## Directions for this task
Return every line of the records that includes the string "eqref".

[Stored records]
—————

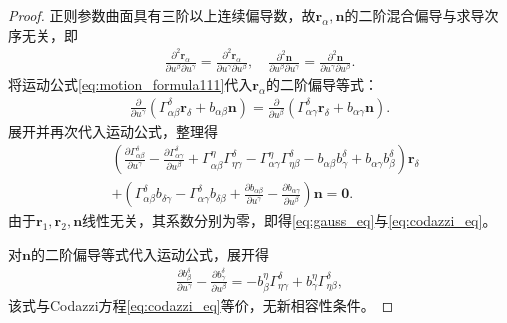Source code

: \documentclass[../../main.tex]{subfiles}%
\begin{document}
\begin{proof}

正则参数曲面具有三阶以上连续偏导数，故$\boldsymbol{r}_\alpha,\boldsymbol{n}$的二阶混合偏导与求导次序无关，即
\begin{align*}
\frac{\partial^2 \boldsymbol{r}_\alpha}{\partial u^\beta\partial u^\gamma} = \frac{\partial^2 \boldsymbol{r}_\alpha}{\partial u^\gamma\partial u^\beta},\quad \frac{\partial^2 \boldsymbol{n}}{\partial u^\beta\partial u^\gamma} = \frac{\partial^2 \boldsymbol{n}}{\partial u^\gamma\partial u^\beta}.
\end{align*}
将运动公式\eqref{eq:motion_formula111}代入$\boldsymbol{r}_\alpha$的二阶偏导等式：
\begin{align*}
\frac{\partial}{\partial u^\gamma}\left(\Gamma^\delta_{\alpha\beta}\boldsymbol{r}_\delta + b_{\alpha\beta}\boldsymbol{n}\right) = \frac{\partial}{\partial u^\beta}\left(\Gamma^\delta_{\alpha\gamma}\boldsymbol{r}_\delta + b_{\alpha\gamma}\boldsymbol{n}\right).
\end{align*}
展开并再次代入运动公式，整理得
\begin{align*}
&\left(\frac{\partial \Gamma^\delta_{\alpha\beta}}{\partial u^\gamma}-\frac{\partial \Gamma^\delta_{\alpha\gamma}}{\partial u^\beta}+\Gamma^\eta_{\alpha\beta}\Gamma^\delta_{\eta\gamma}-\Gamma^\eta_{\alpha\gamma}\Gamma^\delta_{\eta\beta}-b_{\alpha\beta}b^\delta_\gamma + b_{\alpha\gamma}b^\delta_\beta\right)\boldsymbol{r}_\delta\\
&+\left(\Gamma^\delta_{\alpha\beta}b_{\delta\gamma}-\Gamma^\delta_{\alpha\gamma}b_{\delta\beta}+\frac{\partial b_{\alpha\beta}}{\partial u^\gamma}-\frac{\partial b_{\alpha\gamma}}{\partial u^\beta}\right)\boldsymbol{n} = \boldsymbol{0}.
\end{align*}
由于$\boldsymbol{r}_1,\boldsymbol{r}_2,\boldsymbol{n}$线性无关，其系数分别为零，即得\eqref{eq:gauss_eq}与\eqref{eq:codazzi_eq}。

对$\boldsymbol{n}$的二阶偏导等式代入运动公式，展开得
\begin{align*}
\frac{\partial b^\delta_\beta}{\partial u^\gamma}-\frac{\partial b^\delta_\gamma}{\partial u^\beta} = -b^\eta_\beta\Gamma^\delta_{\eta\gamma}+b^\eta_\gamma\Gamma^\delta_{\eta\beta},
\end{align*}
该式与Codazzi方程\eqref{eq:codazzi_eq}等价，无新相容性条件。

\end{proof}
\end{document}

—————

## Task result
将运动公式\eqref{eq:motion_formula111}代入$\boldsymbol{r}_\alpha$的二阶偏导等式：
由于$\boldsymbol{r}_1,\boldsymbol{r}_2,\boldsymbol{n}$线性无关，其系数分别为零，即得\eqref{eq:gauss_eq}与\eqref{eq:codazzi_eq}。
该式与Codazzi方程\eqref{eq:codazzi_eq}等价，无新相容性条件。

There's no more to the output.